Data records:
....................
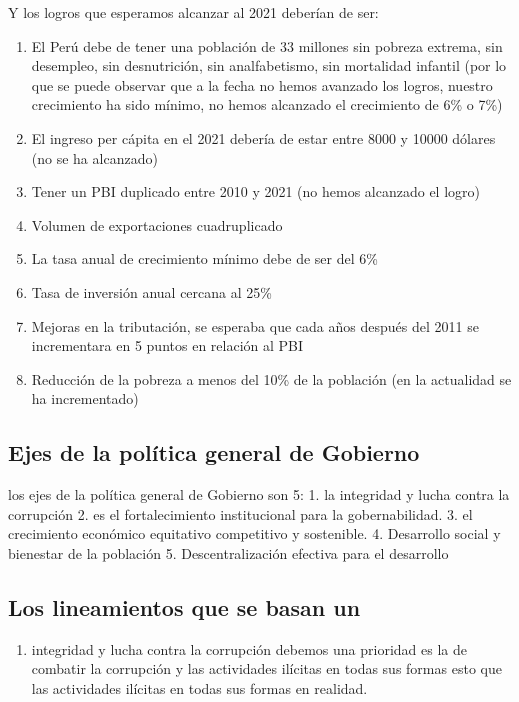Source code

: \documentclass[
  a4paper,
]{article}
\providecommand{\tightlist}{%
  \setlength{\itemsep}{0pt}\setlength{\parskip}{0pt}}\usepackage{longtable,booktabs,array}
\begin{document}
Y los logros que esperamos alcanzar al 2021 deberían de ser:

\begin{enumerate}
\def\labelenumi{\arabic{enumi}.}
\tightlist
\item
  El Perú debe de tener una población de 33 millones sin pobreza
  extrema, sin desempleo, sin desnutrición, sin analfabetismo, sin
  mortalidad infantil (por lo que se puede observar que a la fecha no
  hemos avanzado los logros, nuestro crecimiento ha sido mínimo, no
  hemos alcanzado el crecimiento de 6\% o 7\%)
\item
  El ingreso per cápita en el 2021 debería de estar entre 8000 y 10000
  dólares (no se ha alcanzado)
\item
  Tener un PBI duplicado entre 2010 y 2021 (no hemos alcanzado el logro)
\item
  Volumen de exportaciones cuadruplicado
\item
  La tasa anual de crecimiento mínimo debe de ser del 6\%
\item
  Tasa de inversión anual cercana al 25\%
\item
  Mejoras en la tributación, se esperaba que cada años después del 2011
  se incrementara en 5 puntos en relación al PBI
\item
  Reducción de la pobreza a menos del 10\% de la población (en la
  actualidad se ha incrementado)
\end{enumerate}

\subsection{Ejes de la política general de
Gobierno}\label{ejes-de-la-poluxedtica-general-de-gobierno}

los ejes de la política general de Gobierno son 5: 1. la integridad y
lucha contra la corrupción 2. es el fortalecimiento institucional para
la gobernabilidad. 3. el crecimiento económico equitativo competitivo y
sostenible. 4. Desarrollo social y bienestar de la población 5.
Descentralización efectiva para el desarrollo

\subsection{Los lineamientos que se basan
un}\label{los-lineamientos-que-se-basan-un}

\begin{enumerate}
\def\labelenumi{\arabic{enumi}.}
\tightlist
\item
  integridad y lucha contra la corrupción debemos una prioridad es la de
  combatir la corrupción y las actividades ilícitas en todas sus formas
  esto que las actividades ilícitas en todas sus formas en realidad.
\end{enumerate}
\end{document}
....................
TASK PROMPT
Each entry above is to be duplicated exactly, and its pictures omitted.

REPLY
Source code

: \documentclass[
  a4paper,
]{article}
\providecommand{\tightlist}{%
  \setlength{\itemsep}{0pt}\setlength{\parskip}{0pt}}\usepackage{longtable,booktabs,array}
\begin{document}
Y los logros que esperamos alcanzar al 2021 deberían de ser:

\begin{enumerate}
\def\labelenumi{\arabic{enumi}.}
\tightlist
\item
  El Perú debe de tener una población de 33 millones sin pobreza
  extrema, sin desempleo, sin desnutrición, sin analfabetismo, sin
  mortalidad infantil (por lo que se puede observar que a la fecha no
  hemos avanzado los logros, nuestro crecimiento ha sido mínimo, no
  hemos alcanzado el crecimiento de 6\% o 7\%)
\item
  El ingreso per cápita en el 2021 debería de estar entre 8000 y 10000
  dólares (no se ha alcanzado)
\item
  Tener un PBI duplicado entre 2010 y 2021 (no hemos alcanzado el logro)
\item
  Volumen de exportaciones cuadruplicado
\item
  La tasa anual de crecimiento mínimo debe de ser del 6\%
\item
  Tasa de inversión anual cercana al 25\%
\item
  Mejoras en la tributación, se esperaba que cada años después del 2011
  se incrementara en 5 puntos en relación al PBI
\item
  Reducción de la pobreza a menos del 10\% de la población (en la
  actualidad se ha incrementado)
\end{enumerate}

\subsection{Ejes de la política general de
Gobierno}\label{ejes-de-la-poluxedtica-general-de-gobierno}

los ejes de la política general de Gobierno son 5: 1. la integridad y
lucha contra la corrupción 2. es el fortalecimiento institucional para
la gobernabilidad. 3. el crecimiento económico equitativo competitivo y
sostenible. 4. Desarrollo social y bienestar de la población 5.
Descentralización efectiva para el desarrollo

\subsection{Los lineamientos que se basan
un}\label{los-lineamientos-que-se-basan-un}

\begin{enumerate}
\def\labelenumi{\arabic{enumi}.}
\tightlist
\item
  integridad y lucha contra la corrupción debemos una prioridad es la de
  combatir la corrupción y las actividades ilícitas en todas sus formas
  esto que las actividades ilícitas en todas sus formas en realidad.
\end{enumerate}
\end{document}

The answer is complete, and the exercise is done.